**EXERCISE INSTRUCTIONS**
In the data below, count every line that holds the string "BondsMovingAverage" and reply with the number alone.

**EXERCISE MATERIALS**

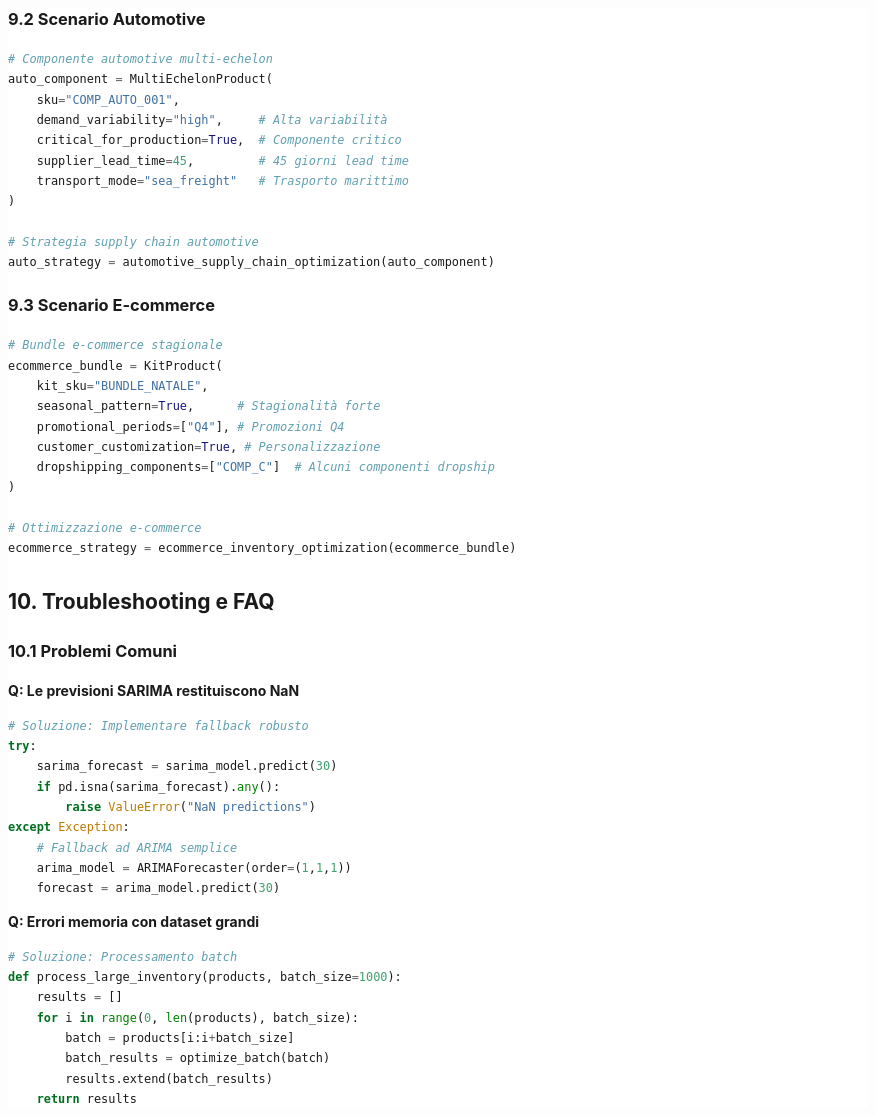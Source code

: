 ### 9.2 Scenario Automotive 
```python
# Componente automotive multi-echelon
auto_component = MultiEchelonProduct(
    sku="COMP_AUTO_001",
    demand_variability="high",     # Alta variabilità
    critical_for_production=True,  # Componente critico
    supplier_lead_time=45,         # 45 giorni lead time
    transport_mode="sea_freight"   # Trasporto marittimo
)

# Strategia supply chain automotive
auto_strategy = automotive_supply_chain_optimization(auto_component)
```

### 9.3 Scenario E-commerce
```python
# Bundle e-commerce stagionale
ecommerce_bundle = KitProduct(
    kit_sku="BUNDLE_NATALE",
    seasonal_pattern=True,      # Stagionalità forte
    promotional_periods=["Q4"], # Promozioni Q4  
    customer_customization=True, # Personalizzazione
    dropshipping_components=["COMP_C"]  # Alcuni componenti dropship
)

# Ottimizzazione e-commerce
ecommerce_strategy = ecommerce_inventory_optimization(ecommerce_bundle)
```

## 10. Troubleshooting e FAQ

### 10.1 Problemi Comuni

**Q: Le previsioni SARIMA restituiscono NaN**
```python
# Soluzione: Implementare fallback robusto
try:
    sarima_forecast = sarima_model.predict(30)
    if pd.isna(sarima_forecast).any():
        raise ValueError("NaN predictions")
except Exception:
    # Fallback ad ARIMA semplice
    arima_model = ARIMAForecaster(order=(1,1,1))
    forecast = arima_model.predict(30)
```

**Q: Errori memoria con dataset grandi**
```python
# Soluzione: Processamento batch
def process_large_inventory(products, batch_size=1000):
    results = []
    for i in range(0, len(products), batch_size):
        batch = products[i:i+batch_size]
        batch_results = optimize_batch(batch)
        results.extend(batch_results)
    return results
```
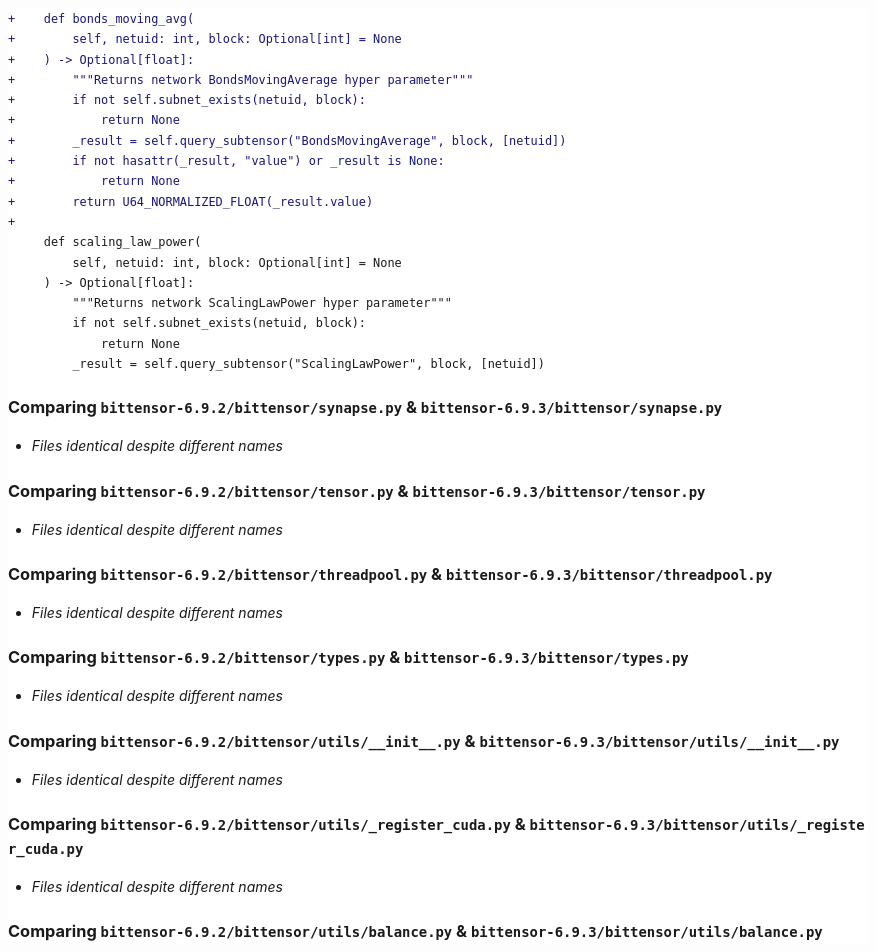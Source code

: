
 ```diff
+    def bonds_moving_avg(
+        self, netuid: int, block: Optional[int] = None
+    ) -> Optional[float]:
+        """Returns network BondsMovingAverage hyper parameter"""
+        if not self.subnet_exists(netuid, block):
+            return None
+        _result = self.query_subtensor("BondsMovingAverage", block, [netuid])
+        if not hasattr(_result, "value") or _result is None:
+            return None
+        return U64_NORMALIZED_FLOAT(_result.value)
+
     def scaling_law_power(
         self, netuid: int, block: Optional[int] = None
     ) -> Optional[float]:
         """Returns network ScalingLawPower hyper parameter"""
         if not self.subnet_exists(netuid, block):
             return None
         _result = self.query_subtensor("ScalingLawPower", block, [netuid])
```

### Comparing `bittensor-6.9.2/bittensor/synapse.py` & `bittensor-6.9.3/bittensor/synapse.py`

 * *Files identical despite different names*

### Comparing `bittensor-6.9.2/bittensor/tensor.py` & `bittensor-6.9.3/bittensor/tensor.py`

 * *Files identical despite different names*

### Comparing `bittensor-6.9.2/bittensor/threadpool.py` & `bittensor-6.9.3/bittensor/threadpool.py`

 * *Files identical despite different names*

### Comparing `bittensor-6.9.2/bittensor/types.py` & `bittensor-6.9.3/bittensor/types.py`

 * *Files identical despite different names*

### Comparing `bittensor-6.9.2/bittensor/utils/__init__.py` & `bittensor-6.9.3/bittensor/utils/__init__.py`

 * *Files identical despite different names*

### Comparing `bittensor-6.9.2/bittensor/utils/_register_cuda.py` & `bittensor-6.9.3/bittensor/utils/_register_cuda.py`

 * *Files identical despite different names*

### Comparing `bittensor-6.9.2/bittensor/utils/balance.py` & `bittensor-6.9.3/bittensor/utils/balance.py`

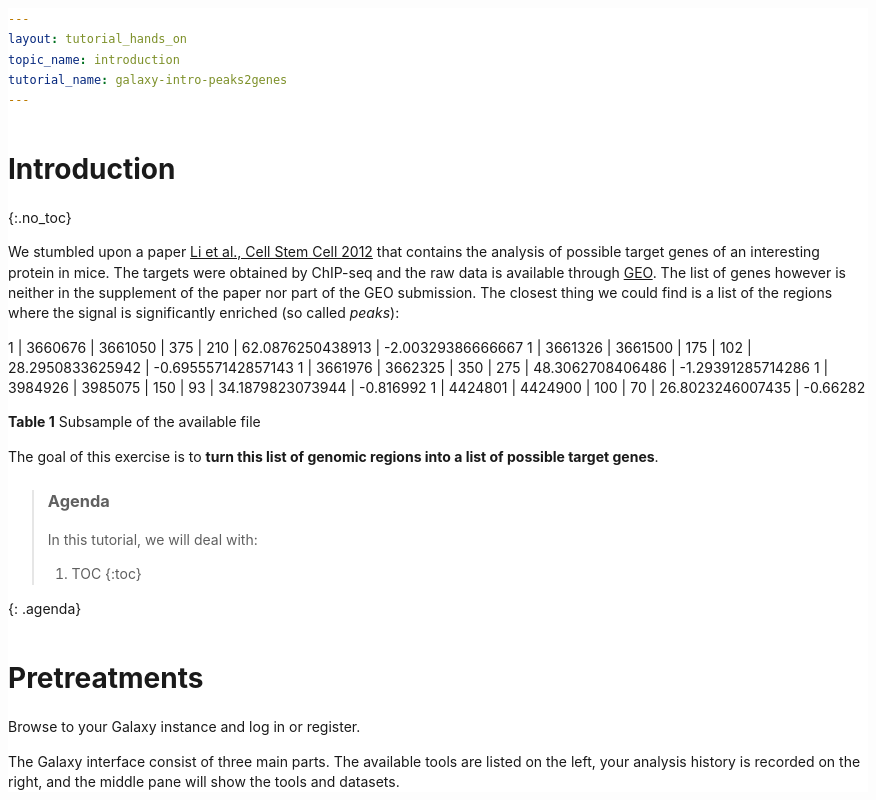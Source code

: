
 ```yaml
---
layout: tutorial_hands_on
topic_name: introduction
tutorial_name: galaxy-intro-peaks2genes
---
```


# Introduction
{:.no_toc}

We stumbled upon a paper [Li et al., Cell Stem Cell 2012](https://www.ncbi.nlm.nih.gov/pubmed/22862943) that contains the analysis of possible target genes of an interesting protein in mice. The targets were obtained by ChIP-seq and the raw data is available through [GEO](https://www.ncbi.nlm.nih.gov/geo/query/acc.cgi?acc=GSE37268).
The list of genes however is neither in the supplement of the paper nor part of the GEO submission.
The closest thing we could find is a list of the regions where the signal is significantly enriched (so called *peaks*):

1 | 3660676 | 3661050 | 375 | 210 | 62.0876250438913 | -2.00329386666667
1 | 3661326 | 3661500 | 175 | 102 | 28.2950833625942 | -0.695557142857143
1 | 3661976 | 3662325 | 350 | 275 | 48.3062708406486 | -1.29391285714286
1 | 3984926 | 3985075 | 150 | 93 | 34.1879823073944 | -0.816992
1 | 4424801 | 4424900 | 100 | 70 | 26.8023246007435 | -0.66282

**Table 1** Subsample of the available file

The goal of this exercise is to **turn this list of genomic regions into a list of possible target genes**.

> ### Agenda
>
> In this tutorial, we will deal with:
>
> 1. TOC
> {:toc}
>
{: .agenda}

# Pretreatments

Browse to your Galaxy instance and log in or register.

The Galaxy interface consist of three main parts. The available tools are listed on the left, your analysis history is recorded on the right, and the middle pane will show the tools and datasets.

**TASK RESPONSE**
2